The latest housebuilding figures show the government has not yet met its annual target to build 300,000 new homes in England.

In July, the Levelling Up Committee of MPs warned that the government was not on track to meet the target, but said it might still fulfil its other goal to build one million homes during this Parliament.

What is the government's housebuilding target?

The target, set out in the 2019 Conservative manifesto, is for "300,000 homes a year by the mid-2020s".

The figure, which is for England, was unveiled by then-Chancellor Philip Hammond in November 2017.
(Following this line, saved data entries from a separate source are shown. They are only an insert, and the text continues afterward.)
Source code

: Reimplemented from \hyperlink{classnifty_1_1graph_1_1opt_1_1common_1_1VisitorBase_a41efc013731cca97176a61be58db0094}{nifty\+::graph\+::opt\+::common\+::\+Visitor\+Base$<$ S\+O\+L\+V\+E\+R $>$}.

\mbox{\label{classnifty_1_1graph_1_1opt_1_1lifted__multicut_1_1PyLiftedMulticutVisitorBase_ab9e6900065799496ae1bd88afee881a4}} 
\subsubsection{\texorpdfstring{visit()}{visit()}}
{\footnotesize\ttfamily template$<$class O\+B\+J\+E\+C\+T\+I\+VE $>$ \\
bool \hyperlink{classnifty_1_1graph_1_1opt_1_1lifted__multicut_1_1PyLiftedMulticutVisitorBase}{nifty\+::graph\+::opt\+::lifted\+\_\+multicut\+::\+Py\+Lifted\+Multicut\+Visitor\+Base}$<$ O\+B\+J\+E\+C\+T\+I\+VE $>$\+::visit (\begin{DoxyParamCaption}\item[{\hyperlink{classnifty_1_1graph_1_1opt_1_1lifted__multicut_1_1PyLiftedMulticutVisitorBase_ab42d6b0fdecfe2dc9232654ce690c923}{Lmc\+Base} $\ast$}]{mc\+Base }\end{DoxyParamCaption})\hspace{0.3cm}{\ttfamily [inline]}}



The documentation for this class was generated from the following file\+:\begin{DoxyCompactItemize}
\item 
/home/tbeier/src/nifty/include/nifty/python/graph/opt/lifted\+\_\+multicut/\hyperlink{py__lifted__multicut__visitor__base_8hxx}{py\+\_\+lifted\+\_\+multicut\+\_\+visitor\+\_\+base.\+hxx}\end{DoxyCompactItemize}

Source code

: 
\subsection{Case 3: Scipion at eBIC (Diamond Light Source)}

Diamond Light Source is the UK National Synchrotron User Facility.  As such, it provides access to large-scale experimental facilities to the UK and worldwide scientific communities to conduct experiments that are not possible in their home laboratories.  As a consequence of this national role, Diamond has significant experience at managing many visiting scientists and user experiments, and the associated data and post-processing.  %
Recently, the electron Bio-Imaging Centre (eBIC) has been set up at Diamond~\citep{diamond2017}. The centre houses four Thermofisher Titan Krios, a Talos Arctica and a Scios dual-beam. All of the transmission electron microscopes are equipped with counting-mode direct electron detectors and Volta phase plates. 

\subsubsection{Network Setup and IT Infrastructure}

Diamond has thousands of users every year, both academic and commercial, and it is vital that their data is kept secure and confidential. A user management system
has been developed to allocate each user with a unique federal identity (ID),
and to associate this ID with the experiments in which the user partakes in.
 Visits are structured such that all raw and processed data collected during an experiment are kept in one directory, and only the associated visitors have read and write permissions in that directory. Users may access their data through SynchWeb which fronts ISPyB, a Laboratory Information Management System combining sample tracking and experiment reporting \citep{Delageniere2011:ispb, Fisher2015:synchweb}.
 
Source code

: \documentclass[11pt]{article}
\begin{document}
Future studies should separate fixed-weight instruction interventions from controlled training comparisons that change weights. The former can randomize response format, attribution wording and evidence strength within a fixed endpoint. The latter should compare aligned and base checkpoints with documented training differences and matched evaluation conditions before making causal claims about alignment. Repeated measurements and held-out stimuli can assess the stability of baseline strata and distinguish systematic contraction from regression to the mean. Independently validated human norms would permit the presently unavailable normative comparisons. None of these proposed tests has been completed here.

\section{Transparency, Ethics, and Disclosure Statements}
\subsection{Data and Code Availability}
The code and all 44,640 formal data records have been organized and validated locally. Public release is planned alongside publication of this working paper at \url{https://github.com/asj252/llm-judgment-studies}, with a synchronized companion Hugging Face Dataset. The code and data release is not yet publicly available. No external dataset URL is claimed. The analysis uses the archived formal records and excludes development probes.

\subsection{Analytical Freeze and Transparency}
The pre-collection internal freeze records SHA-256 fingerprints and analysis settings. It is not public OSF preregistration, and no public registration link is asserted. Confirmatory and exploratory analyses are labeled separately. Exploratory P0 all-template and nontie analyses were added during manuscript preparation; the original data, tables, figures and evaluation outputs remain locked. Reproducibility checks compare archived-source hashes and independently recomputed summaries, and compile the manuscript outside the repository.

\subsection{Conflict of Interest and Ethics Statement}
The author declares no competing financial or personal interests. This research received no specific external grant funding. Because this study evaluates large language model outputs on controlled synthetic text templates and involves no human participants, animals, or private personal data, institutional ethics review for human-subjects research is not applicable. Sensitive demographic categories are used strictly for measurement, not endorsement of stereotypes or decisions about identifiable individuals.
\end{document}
"Experts agree that 300,000 new homes a year would start to make inroads on the affordability of housing," he told BBC News at the time.

The manifesto also pledged to build at least a million more homes by the end of this Parliament, which will be December 2024 at the latest - five years since the current Parliament first sat.

The government also proposed changes to the planning system to help build more houses, but was accused of watering these down after some Conservative MPs threatened to rebel.

Prime Minister Rishi Sunak had been trying to introduce binding targets for local councils, but the government said: "Housing targets remain, but are a starting point, with new flexibilities to reflect local circumstances."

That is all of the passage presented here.